When John Gorrie graduated from medical school in 1833, he accepted a job offer in Apalachicola on the Gulf coast of Florida. He ran two hospitals and continued his research on tropical diseases while serving variously as member of the city council, postmaster, vestryman of the Episcopal church, secretary of the Masonic Lodge and president of the bank.
Like many medical men of his time, Gorrie attributed disease to bad air and the air in Apalachicola could get pretty bad, what with the heat and humidity and the noisome mainstay of the economy – oyster and shrimp fishing. ( Apalachicola still produces about 90% of Florida’s oysters.)
Dr. Gorrie wanted his patients to have cooler and therefore healthier air, so he started experimenting with ways to create it. He tried suspending containers of ice from the ceiling and allowing the air to flow naturally to an opening in the floor.
But the cost of ice – imported from the north – was prohibitive, so the next logical step was to develop artificial ice, which Gorrie tried. His experiments began to take up so much of his time that by 1845 he had effectively quit practicing medicine and on May 6, 1851, he filed a patent for the first machine to produce artificial ice. At that point, he ran out of money and began to look for a partner to help fund the manufacture of his machine.
He found one, but the man died and Gorrie had to look for help yet again. And that was when he ran into the force that was Frederic Tudor.

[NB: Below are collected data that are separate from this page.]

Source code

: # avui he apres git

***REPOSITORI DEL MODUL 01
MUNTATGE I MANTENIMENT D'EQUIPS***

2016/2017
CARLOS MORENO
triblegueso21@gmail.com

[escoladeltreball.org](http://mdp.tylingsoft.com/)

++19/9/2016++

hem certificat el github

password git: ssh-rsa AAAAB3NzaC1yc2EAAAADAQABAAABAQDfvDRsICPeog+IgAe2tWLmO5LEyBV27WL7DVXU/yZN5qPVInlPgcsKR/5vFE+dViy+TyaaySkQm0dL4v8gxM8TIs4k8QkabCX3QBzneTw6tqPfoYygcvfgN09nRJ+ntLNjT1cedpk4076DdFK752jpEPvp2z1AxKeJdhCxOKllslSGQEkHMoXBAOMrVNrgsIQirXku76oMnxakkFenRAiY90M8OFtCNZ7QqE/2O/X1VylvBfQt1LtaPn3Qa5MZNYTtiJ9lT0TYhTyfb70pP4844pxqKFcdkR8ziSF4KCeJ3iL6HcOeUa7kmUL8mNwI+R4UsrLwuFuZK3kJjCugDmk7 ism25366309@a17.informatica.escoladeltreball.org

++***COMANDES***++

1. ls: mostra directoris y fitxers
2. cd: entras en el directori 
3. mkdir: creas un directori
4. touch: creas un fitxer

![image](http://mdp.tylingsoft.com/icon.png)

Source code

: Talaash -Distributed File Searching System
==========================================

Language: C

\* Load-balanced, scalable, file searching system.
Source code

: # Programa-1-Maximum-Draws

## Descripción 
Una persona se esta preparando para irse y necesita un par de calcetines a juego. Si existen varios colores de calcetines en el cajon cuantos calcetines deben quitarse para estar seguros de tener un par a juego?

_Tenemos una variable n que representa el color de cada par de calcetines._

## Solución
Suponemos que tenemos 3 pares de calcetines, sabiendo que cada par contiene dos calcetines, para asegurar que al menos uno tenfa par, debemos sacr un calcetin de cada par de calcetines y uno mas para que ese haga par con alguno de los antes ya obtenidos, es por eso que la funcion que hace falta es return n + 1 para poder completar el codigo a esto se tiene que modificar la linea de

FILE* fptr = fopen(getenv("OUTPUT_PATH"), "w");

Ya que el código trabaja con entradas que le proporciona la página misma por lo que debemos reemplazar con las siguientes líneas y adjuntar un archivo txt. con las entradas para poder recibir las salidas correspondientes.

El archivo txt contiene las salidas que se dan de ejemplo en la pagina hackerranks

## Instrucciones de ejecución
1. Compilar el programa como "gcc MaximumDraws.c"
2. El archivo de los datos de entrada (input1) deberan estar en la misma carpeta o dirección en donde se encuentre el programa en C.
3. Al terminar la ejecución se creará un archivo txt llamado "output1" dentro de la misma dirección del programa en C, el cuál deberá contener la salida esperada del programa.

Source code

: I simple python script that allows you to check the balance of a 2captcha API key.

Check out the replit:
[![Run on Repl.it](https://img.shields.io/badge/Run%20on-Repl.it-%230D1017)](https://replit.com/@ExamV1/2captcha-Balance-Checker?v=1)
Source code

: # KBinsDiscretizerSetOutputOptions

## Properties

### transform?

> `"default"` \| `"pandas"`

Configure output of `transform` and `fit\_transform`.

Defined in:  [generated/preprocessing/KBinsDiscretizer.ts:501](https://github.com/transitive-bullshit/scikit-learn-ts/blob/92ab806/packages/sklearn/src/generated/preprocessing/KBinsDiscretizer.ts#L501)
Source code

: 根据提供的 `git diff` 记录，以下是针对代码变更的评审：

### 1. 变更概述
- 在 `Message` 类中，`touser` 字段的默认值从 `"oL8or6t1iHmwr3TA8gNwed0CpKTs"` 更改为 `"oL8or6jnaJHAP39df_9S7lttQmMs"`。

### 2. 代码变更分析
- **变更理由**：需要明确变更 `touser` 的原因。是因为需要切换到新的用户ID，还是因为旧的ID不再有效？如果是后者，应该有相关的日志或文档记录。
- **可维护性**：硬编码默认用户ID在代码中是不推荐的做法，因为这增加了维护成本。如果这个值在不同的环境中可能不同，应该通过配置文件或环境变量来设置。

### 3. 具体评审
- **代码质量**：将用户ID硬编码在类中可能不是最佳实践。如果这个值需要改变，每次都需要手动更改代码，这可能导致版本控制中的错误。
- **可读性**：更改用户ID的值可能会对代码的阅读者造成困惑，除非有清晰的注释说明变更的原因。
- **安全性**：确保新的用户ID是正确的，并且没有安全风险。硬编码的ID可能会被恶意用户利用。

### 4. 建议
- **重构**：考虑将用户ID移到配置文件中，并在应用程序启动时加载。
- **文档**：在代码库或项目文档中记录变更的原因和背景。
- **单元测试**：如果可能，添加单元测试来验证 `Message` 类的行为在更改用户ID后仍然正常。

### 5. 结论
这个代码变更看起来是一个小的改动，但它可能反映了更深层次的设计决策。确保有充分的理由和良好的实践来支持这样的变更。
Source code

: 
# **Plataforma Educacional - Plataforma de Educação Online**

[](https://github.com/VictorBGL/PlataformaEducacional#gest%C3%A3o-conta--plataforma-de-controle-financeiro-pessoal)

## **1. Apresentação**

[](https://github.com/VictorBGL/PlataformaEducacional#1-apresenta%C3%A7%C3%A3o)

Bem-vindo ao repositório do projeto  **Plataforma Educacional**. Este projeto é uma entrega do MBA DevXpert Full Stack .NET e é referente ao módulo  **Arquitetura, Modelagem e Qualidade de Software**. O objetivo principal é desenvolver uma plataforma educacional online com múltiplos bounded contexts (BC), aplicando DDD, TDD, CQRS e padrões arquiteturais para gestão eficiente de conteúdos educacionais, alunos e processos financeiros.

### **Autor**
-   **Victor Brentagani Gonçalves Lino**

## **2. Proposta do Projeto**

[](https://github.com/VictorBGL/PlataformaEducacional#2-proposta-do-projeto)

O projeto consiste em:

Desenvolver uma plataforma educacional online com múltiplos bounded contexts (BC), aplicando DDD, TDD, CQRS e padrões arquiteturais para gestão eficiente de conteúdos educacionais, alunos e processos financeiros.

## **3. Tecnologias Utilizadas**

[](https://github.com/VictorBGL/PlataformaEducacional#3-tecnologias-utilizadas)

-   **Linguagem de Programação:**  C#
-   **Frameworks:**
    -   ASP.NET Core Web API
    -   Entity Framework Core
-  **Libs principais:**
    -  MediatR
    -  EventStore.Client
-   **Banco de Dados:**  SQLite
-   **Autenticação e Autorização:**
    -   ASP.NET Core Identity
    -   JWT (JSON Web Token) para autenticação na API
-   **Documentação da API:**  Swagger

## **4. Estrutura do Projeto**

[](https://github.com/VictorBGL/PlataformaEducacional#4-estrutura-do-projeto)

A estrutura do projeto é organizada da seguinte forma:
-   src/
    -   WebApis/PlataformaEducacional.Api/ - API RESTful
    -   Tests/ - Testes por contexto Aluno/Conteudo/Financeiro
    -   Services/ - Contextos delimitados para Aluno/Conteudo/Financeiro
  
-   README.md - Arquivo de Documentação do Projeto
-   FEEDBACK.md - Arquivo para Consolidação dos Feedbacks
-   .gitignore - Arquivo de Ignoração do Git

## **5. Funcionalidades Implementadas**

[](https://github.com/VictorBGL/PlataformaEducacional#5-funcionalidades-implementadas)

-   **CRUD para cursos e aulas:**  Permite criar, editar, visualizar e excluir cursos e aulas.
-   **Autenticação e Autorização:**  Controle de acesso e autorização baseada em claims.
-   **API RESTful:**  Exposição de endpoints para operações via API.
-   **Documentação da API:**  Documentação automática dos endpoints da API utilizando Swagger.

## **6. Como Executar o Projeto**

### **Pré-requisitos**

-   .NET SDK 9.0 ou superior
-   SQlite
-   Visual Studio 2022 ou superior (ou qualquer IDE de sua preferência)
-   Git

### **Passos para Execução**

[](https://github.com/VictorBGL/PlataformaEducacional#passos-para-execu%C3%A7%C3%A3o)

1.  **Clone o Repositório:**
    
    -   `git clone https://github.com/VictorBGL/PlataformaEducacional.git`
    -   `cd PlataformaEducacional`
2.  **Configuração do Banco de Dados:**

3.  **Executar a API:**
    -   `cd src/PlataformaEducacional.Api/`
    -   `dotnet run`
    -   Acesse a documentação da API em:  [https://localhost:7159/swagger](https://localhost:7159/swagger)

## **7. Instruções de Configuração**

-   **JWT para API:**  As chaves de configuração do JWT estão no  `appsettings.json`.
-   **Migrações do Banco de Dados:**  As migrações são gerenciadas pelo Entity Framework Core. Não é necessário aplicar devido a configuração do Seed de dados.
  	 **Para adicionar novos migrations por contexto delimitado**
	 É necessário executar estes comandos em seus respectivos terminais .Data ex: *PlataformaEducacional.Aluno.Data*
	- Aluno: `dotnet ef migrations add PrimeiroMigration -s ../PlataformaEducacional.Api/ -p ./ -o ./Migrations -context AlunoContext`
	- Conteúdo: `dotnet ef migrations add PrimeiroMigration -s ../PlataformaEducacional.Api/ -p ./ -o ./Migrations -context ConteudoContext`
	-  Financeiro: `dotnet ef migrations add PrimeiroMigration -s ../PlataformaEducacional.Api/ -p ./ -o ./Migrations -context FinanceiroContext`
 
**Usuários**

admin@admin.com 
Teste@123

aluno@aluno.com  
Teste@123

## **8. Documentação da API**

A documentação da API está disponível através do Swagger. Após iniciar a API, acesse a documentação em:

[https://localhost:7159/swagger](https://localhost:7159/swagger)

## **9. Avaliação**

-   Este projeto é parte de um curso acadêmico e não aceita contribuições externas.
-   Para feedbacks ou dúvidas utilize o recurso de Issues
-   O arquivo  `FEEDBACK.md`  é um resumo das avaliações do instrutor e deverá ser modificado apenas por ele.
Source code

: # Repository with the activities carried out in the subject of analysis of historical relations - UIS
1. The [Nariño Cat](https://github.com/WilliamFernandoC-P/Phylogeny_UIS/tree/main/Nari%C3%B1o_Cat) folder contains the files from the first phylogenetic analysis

Fred Tudor came from a Brahmin family in Boston. His father was an attorney, his brother a literary figure of some repute, but Fred passed on the chance to go to Harvard and dropped out of school as soon as he could to go into commerce. By 1810, he was in the ice business and had bought his first ship to carry ice from the ponds of Massachusetts to the Caribbean.
It was a long time before Tudor was the ‘Ice King’ – he made and lost money for years, was for a time in debtors’ prison – but finally, by the 1840s, with the advent of machinery to cut ice and railroads to carry it, he began to make money.
Fred Tudor was clearly a man of ambition and gumption and so the theory (put forward by Gorrie biographer Vivian Sherlock) that it was Tudor’s slander that stymied John Gorrie’s plans is entirely believable – it wasn’t likely that the ‘Ice King,’ whose ships were sailing up the Ganges loaded with New England pond ice, was going to let someone with an ice machine do him in.
In any event, Gorrie could not get anyone to back him and his machine. He died penniless in 1855 and it would be another half century before Willis Haviland Carrier received a patent for his ‘Apparatus for Treating Air.’